Below is my speed test record for my Home UL 750+ Please some check

*www.speedtest.net/result/778713265.png

Does anyone else experienced this?


----------



## krishnandu.sarkar (Apr 11, 2010)

Yup, The BSNL doubled the bandwidth of all UL users.

Here's a speedtest screenshot of my UL 750+ (After the bandwidth got increased)
*www.speedtest.net/result/775994807.png

Downloading at 60KB/s now....!! But the pages open slower, streaming videos and musics got slower too 

This a promotional offer from BSNL and will last till 26th April '10

*www.indiainfoline.com/Markets/News...gs-for-its-new-broadband-customers/4804840579


----------



## Aspire (Apr 11, 2010)

^This is gonna stay forever..........................


----------



## gopi_vbboy (Apr 11, 2010)

its i think limited to some time...jus a business strategy to gain consumer...sad that its in loss...hope it recovers...hail bsnl


----------



## krishnandu.sarkar (Apr 11, 2010)

Aspire said:


> ^This is gonna stay forever..........................

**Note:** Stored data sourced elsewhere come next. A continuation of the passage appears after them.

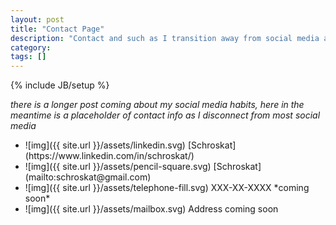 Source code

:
 ```yaml
---
layout: post
title: "Contact Page"
description: "Contact and such as I transition away from social media and go back to few inputs"
category: 
tags: []
---
```

{% include JB/setup %}

*there is a longer post coming about my social media habits, here in the meantime is a placeholder of contact info as I disconnect from most social media*


<p align="center">
<ul>
<li> ![img]({{ site.url }}/assets/linkedin.svg)  [Schroskat](https://www.linkedin.com/in/schroskat/)</li>
<li> ![img]({{ site.url }}/assets/pencil-square.svg)  [Schroskat](mailto:schroskat@gmail.com)</li>
<li>![img]({{ site.url }}/assets/telephone-fill.svg)  XXX-XX-XXXX *coming soon*</li>
<li>![img]({{ site.url }}/assets/mailbox.svg)  Address coming soon</li>
</ul>
</p>
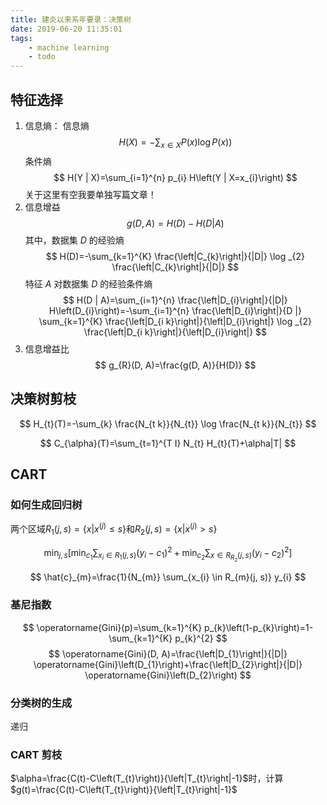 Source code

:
 ```yaml
---
title: 建炎以来系年要录：决策树
date: 2019-06-20 11:35:01
tags:
    - machine learning
    - todo
---
```


## 特征选择

1. 信息熵：
信息熵
$$
H(X)=-\sum_{x \in X} P(x) \log P(x) )
$$
条件熵
$$
H(Y | X)=\sum_{i=1}^{n} p_{i} H\left(Y | X=x_{i}\right)
$$
关于这里有空我要单独写篇文章！
2. 信息增益
$$
g(D, A)=H(D)-H(D | A)
$$
其中，数据集 $D$ 的经验熵
$$
H(D)=-\sum_{k=1}^{K} \frac{\left|C_{k}\right|}{|D|} \log _{2} \frac{\left|C_{k}\right|}{|D|}
$$
特征 $A$ 对数据集 $D$ 的经验条件熵
$$
H(D | A)=\sum_{i=1}^{n} \frac{\left|D_{i}\right|}{|D|} H\left(D_{i}\right)=-\sum_{i=1}^{n} \frac{\left|D_{i}\right|}{D |} \sum_{k=1}^{K} \frac{\left|D_{i k}\right|}{\left|D_{i}\right|} \log _{2} \frac{\left|D_{i k}\right|}{\left|D_{i}\right|}
$$
3. 信息增益比
$$
g_{R}(D, A)=\frac{g(D, A)}{H(D)}
$$

## 决策树剪枝

$$
H_{t}(T)=-\sum_{k} \frac{N_{t k}}{N_{t}} \log \frac{N_{t k}}{N_{t}}
$$

$$
C_{\alpha}(T)=\sum_{t=1}^{T I} N_{t} H_{t}(T)+\alpha|T|
$$

## CART

### 如何生成回归树

两个区域$R_{1}(j, s)=\left\{x | x^{(j)} \leqslant s\right\}$和$R_{2}(j, s)=\left\{x | x^{(j)}>s\right\}$

$$
\min_{j,s} \left[ \min _{c_{1}} \sum_{x_{i} \in R_{1}(j, s)}\left(y_{i}-c_{1}\right)^{2} + \min _{c_{2}} \sum_{x \in R_{R_{2}}(j, s)}\left(y_{i}-c_{2}\right)^{2} \right ]
$$

$$
\hat{c}_{m}=\frac{1}{N_{m}} \sum_{x_{i} \in R_{m}(j, s)} y_{i}
$$

### 基尼指数
$$
\operatorname{Gini}(p)=\sum_{k=1}^{K} p_{k}\left(1-p_{k}\right)=1-\sum_{k=1}^{K} p_{k}^{2}
$$
$$
\operatorname{Gini}(D, A)=\frac{\left|D_{1}\right|}{|D|} \operatorname{Gini}\left(D_{1}\right)+\frac{\left|D_{2}\right|}{|D|} \operatorname{Gini}\left(D_{2}\right)
$$

### 分类树的生成

递归

### CART 剪枝

$\alpha=\frac{C(t)-C\left(T_{t}\right)}{\left|T_{t}\right|-1}$时，计算$g(t)=\frac{C(t)-C\left(T_{t}\right)}{\left|T_{t}\right|-1}$
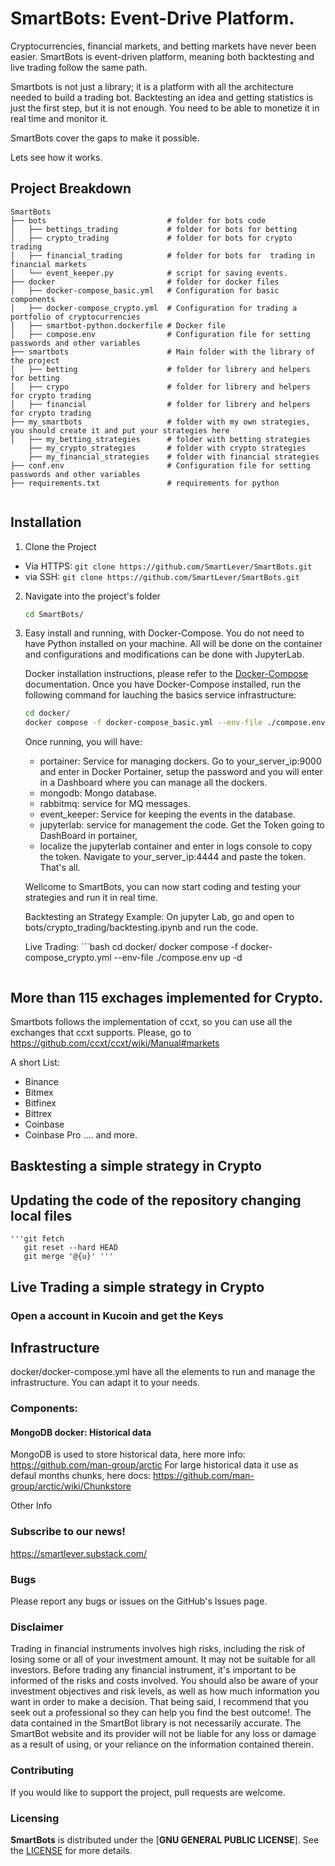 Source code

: # SmartBots: Event-Drive Platform.

Cryptocurrencies, financial markets, and betting markets have never been easier. SmartBots is event-driven platform,
meaning both backtesting and live trading follow the same path.

Smartbots is not just a library; it is a platform with all the architecture needed to build a trading bot. 
Backtesting an idea and getting statistics is just the first step, but it is not enough. 
You need to be able to monetize it in real time and monitor it.

SmartBots cover the gaps to make it possible.

Lets see how it works.

## Project Breakdown
```
SmartBots
├── bots                           # folder for bots code
│   ├── bettings_trading           # folder for bots for betting
│   ├── crypto_trading             # folder for bots for crypto trading
│   ├── financial_trading          # folder for bots for  trading in financial markets
│   └── event_keeper.py            # script for saving events.
├── docker                         # folder for docker files 
│   ├── docker-compose_basic.yml   # Configuration for basic components
│   ├── docker-compose_crypto.yml  # Configuration for trading a portfolio of cryptocurrencies
│   ├── smartbot-python.dockerfile # Docker file      
│   ├── compose.env                # Configuration file for setting passwords and other variables
├── smartbots                      # Main folder with the library of the project 
│   ├── betting                    # folder for librery and helpers for betting
│   ├── crypo                      # folder for librery and helpers for crypto trading
│   ├── financial                  # folder for librery and helpers for crypto trading
├── my_smartbots                   # folder with my own strategies, you should create it and put your strategies here
│   ├── my_betting_strategies      # folder with betting strategies
    ├── my_crypto_strategies       # folder with crypto strategies
    ├── my_financial_strategies    # folder with financial strategies
├── conf.env                       # Configuration file for setting passwords and other variables
├── requirements.txt               # requirements for python


```

## Installation
   1. Clone the Project

   - Via HTTPS: `git clone https://github.com/SmartLever/SmartBots.git`
   - via SSH: `git clone https://github.com/SmartLever/SmartBots.git`
 
   2. Navigate into the project's folder

      ```bash
      cd SmartBots/
      ```
   
   3. Easy install and running, with Docker-Compose. You do not need to have Python installed on your machine.
      All will be done on the container and configurations and modifications can be done with JupyterLab.

      Docker installation instructions, please refer to the [Docker-Compose](https://docs.docker.com/compose/install/) documentation.
      Once you have Docker-Compose installed, run the following command for lauching the basics service infrastructure:
     
      ```bash
      cd docker/
      docker compose -f docker-compose_basic.yml --env-file ./compose.env up -d
      ```
      Once running, you will have:
      - portainer: Service for managing dockers. Go to your_server_ip:9000 and enter in Docker Portainer, setup the password and you will enter in a Dashboard 
      where you can manage all the dockers. 
      - mongodb: Mongo database.
      - rabbitmq: service for MQ messages.
      - event_keeper: Service for keeping the events in the database.
      - jupyterlab: service for management the code. Get the Token going  to DashBoard in portainer,
      - localize the jupyterlab container and enter in logs console to copy the token.
        Navigate to your_server_ip:4444 and paste the token. That's all.

      Wellcome to SmartBots, you can now start coding and testing your strategies and run it in real time.
      
      Backtesting an Strategy Example:
      On jupyter Lab, go and open to bots/crypto_trading/backtesting.ipynb and run the code.
      
      Live Trading:
     ```bash
      cd docker/
      docker compose -f docker-compose_crypto.yml --env-file ./compose.env up -d
      ```
      
## More than 115 exchages implemented for Crypto.
   Smartbots follows the implementation of ccxt, so you can use all the exchanges that ccxt supports.
   Please, go to https://github.com/ccxt/ccxt/wiki/Manual#markets 

   A short List:
   * Binance
   * Bitmex
   * Bitfinex
   * Bittrex
   * Coinbase
   * Coinbase Pro
   .... and more.

## Basktesting a simple strategy in Crypto

## Updating the code of the repository changing local files
    '''git fetch
       git reset --hard HEAD
       git merge '@{u}' '''
          
## Live Trading a simple strategy in Crypto
### Open a account in Kucoin and get the Keys


## Infrastructure
docker/docker-compose.yml have all the elements to run and manage the infrastructure.
You can adapt it to your needs.

### Components:
#### MongoDB docker: Historical data
MongoDB is used to store historical data, here more info: https://github.com/man-group/arctic
For large historical data it use as defaul months chunks, here docs: https://github.com/man-group/arctic/wiki/Chunkstore


Other Info

### Subscribe to our news!
https://smartlever.substack.com/

### Bugs

Please report any bugs or issues on the GitHub's Issues page.

### Disclaimer 

Trading in financial instruments involves high risks, including the risk of losing some or all of your investment amount. It may not be suitable for all investors. Before trading any financial instrument, it's important to be informed of the risks and costs involved. You should also be aware of your investment objectives and risk levels, as well as how much information you want in order to make a decision. That being said, I recommend that you seek out a professional so they can help you find the best outcome!. The data contained in the SmartBot library is not necessarily accurate. The SmartBot website and its provider will not be liable for any loss or damage as a result of using, or your reliance on the information contained therein.

### Contributing

If you would like to support the project, pull requests are welcome.

### Licensing 

**SmartBots** is distributed under the [**GNU GENERAL PUBLIC LICENSE**]. See the [LICENSE](/LICENSE) for more details.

No. It's an promotional offer. It will last till 26th April.


----------



## Admirer Of Digit (Apr 11, 2010)

ya u r wrte its just promo.... not forever.....


----------



## syrez (Apr 15, 2010)

BSNL need to be privatised and it's top management tier needs to be fired without pension and benefits. What's the use of a promotional scheme when virtually all the subscribers are absolutely unaware of it..forget about non-subscribers.. The first thing I did after noticing the extra BW was to check the BSNL site. 

No advertisements were published in local hindi/english newspapers!! and the SDO tech doesn't know what wi-max is or when it will be available in ranchi and kept suggesting me to get a 3G connection which doesn't even work in town, forget about rural area where I stay. Yes, also, the stupid exchange switches off everytime there's a powercut in our village.


----------



## celldweller1591 (Apr 16, 2010)

syrez said:


> BSNL need to be privatised and it's top management tier needs to be fired without pension and benefits. What's the use of a promotional scheme when virtually all the subscribers are absolutely unaware of it..forget about non-subscribers.. The first thing I did after noticing the extra BW was to check the BSNL site.

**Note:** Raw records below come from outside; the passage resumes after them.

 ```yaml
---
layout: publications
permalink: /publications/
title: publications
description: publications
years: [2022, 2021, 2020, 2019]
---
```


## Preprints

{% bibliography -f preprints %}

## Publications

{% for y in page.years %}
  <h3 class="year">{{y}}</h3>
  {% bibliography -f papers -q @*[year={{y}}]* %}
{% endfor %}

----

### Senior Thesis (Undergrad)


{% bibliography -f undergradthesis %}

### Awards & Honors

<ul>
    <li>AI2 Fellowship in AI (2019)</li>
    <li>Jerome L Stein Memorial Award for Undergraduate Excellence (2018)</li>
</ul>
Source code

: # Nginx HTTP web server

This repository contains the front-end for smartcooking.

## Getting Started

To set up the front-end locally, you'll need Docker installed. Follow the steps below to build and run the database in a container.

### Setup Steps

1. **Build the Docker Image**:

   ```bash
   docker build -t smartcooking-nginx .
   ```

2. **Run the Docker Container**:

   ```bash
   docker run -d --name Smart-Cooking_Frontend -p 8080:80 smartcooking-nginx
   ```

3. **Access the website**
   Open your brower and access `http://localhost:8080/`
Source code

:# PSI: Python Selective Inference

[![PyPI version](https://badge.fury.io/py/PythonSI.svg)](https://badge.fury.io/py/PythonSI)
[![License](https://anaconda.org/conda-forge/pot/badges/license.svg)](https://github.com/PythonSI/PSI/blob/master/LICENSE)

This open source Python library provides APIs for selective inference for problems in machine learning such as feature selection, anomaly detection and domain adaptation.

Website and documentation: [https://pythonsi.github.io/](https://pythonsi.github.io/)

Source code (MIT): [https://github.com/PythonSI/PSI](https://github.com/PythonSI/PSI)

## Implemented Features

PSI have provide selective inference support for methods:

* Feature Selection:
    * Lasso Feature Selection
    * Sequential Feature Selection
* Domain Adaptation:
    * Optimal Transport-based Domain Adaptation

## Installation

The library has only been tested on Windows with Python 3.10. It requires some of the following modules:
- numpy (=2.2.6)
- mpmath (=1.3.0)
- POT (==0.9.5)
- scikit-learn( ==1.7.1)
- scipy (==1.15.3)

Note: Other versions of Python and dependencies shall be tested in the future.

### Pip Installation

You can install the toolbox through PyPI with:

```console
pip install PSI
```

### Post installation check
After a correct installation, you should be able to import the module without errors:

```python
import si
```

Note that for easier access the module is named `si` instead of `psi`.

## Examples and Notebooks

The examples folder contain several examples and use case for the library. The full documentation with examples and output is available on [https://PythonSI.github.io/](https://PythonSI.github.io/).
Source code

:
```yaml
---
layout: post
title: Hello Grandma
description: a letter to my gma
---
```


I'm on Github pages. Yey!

Well its a Govt sector. Things will remain messy out there. The paper work in india makes things impossible. Btw, BSNL in ambala too didnt gave any info on the scheme , no banners , no nothing . They should learn to use media for advertisement to get a good hold over market. They need to improve a lot. They should first learn howto manage dsl connections properly and then move to 3g. Dsl to chalte ni, 3g chalane nikle


----------



## Revolution (Apr 18, 2010)

+1
Yep,BSNL can even handle 256kbps BB properly ATM..........


----------



## busyanuj (Apr 19, 2010)

Is it confirmed that the speed bump will last only till April 26th? (any source or link that you can possibly share)

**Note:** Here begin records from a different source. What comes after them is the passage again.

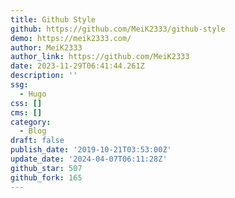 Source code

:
 ```yaml
---
title: Github Style
github: https://github.com/MeiK2333/github-style
demo: https://meik2333.com/
author: MeiK2333
author_link: https://github.com/MeiK2333
date: 2023-11-29T06:41:44.261Z
description: ''
ssg:
  - Hugo
css: []
cms: []
category:
  - Blog
draft: false
publish_date: '2019-10-21T03:53:00Z'
update_date: '2024-04-07T06:11:28Z'
github_star: 507
github_fork: 165
---
```

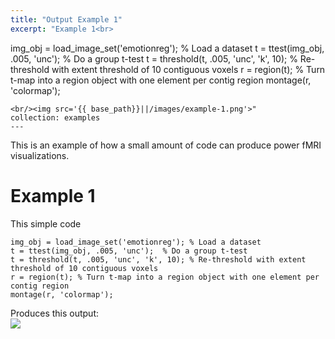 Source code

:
 ```yaml
---
title: "Output Example 1"
excerpt: "Example 1<br>

```
img_obj = load_image_set('emotionreg'); % Load a dataset
t = ttest(img_obj, .005, 'unc');  % Do a group t-test
t = threshold(t, .005, 'unc', 'k', 10); % Re-threshold with extent threshold of 10 contiguous voxels
r = region(t); % Turn t-map into a region object with one element per contig region
montage(r, 'colormap');
``` 
<br/><img src='{{ base_path}}||/images/example-1.png'>"
collection: examples
---
```


This is an example of how a small amount of code can produce power fMRI visualizations. 

Example 1
======
This simple code

```
img_obj = load_image_set('emotionreg'); % Load a dataset
t = ttest(img_obj, .005, 'unc');  % Do a group t-test
t = threshold(t, .005, 'unc', 'k', 10); % Re-threshold with extent threshold of 10 contiguous voxels
r = region(t); % Turn t-map into a region object with one element per contig region
montage(r, 'colormap');
```

Produces this output:
<br/><img src='/images/example-1.png'>
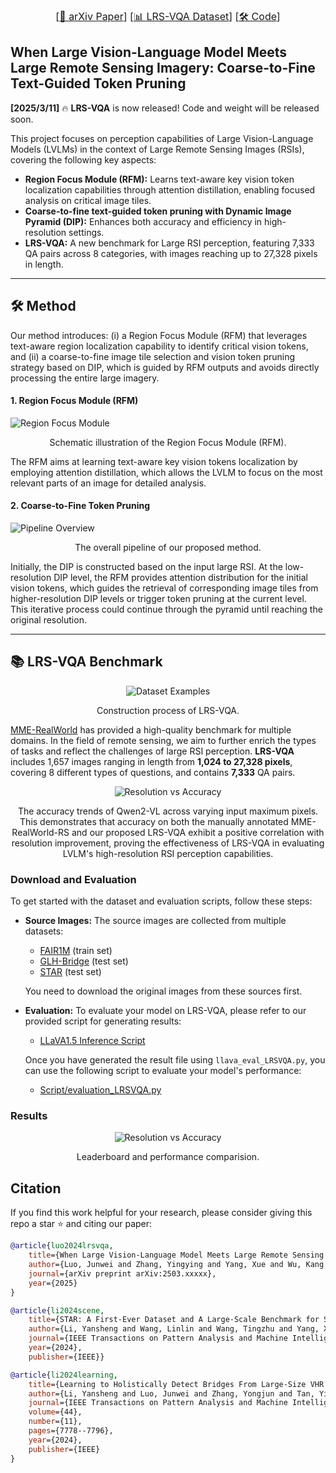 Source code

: 
<font size=3><div align='center'>  
[[📖 arXiv Paper](#)] 
[[📊 LRS-VQA Dataset](Script/LRS_VQA_merged.jsonl)] 
[[🛠️ Code](Script)] 

</div></font>

## When Large Vision-Language Model Meets Large Remote Sensing Imagery: Coarse-to-Fine Text-Guided Token Pruning

**[2025/3/11]** 🔥 **LRS-VQA** is now released! Code and weight will be released soon.


This project focuses on perception capabilities of Large Vision-Language Models (LVLMs) in the context of Large Remote Sensing Images (RSIs), covering the following key aspects:

- **Region Focus Module (RFM):** Learns text-aware key vision token localization capabilities through attention distillation, enabling focused analysis on critical image tiles.
- **Coarse-to-fine text-guided token pruning with Dynamic Image Pyramid (DIP):** Enhances both accuracy and efficiency in high-resolution settings.
- **LRS-VQA:** A new benchmark for Large RSI perception, featuring 7,333 QA pairs across 8 categories, with images reaching up to 27,328 pixels in length.

---

## 🛠️ **Method**

 Our method introduces: (i) a Region Focus Module (RFM) that leverages text-aware region localization capability to identify critical vision tokens, and (ii) a coarse-to-fine image tile selection and vision token pruning strategy based on DIP, which is guided by RFM outputs and avoids directly processing the entire large imagery.

#### 1. **Region Focus Module (RFM)**

![Region Focus Module](Figure/rfm.png)
<p align="center">Schematic illustration of the Region Focus Module (RFM).</p>

The RFM aims at learning text-aware key vision tokens localization by employing attention distillation, which allows the LVLM to focus on the most relevant parts of an image for detailed analysis.

#### 2. **Coarse-to-Fine Token Pruning**

![Pipeline Overview](Figure/pipeline.png)
<p align="center">The overall pipeline of our proposed method.</p>

Initially, the DIP is constructed based on the input large RSI. At the low-resolution DIP level, the RFM provides attention distribution for the initial vision tokens, which guides the retrieval of corresponding image tiles from higher-resolution DIP levels or trigger token pruning at the current level. This iterative process could continue through the pyramid until reaching the original resolution.

---

## 📚 **LRS-VQA Benchmark**



<p align="center">
    <img src="Figure/dataset.png" alt="Dataset Examples" style="max-width:60%; height:auto;">
</p>
<p align="center">
    Construction process of LRS-VQA.
</p>


[MME-RealWorld](https://github.com/yfzhang114/MME-RealWorld) has provided a high-quality benchmark for multiple domains. In the field of remote sensing, we aim to further enrich the types of tasks and reflect the challenges of large RSI perception. **LRS-VQA** includes 1,657 images ranging in length from **1,024 to 27,328 pixels**, covering 8 different types of questions, and contains **7,333** QA pairs.


<p align="center">
    <img src="Figure/resolution_acc.png" alt="Resolution vs Accuracy" style="max-width:100%; height:auto;">
</p>
<p align="center">
    The accuracy trends of Qwen2-VL across varying input maximum pixels. This demonstrates that accuracy on both the manually annotated MME-RealWorld-RS and our proposed LRS-VQA exhibit a positive correlation with resolution improvement, proving the effectiveness of LRS-VQA in evaluating LVLM's high-resolution RSI perception capabilities.
</p>

### Download and Evaluation

To get started with the dataset and evaluation scripts, follow these steps:

- **Source Images:**
  The source images are collected from multiple datasets:
  - [FAIR1M](https://arxiv.org/abs/2103.05569) (train set)
  - [GLH-Bridge](https://huggingface.co/datasets/ll-13/GLH-Bridge/tree/main) (test set)
  - [STAR](https://huggingface.co/datasets/Zhuzi24/STAR/tree/main) (test set)
  
  You need to download the original images from these sources first.

- **Evaluation:**
  To evaluate your model on LRS-VQA, please refer to our provided script for generating results:
  - [LLaVA1.5 Inference Script](Script/llava_eval_LRSVQA.py)
  
  Once you have generated the result file using `llava_eval_LRSVQA.py`, you can use the following script to evaluate your model's performance:
  - [Script/evaluation_LRSVQA.py](Script/evaluation_LRSVQA.py)


### Results

<p align="center">
    <img src="Figure/res.png" alt="Resolution vs Accuracy" style="max-width:100%; height:auto;">
</p>
<p align="center">
    Leaderboard and performance comparision.
</p>

## Citation

If you find this work helpful for your research, please consider giving this repo a star ⭐ and citing our paper:

```bibtex
@article{luo2024lrsvqa,
    title={When Large Vision-Language Model Meets Large Remote Sensing Imagery: Coarse-to-Fine Text-Guided Token Pruning},
    author={Luo, Junwei and Zhang, Yingying and Yang, Xue and Wu, Kang and Zhu, Qi and Liang, Lei and Chen, Jingdong and Li, Yansheng},
    journal={arXiv preprint arXiv:2503.xxxxx},
    year={2025}
}

@article{li2024scene,
    title={STAR: A First-Ever Dataset and A Large-Scale Benchmark for Scene Graph Generation in Large-Size Satellite Imagery},
    author={Li, Yansheng and Wang, Linlin and Wang, Tingzhu and Yang, Xue and Luo, Junwei and Wang, Qi and Deng, Youming and Wang, Wenbin and Sun, Xian and Li, Haifeng and Dang, Bo and Zhang, Yongjun and Yu, Yi and Yan Junchi},
    journal={IEEE Transactions on Pattern Analysis and Machine Intelligence},
    year={2024},
    publisher={IEEE}}

@article{li2024learning,
    title={Learning to Holistically Detect Bridges From Large-Size VHR Remote Sensing Imagery},
    author={Li, Yansheng and Luo, Junwei and Zhang, Yongjun and Tan, Yihua and Yu, Jin-Gang and Bai, Song},
    journal={IEEE Transactions on Pattern Analysis and Machine Intelligence},
    volume={44},
    number={11},
    pages={7778--7796},
    year={2024},
    publisher={IEEE}
}
```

I too was pleasantly surprised to see the spiked speed (512kbps) on my 256kbps UL 750 Plus bband plan.


----------



## pauldmps (Apr 22, 2010)

syrez said:


> BSNL need to be privatised and it's top management tier needs to be fired without pension and benefits. What's the use of a promotional scheme when virtually all the subscribers are absolutely unaware of it..forget about non-subscribers.. The first thing I did after noticing the extra BW was to check the BSNL site.
> 
> No advertisements were published in local hindi/english newspapers!! and the SDO tech doesn't know what wi-max is or when it will be available in ranchi and kept suggesting me to get a 3G connection which doesn't even work in town, forget about rural area where I stay. Yes, also, the stupid exchange switches off everytime there's a powercut in our village.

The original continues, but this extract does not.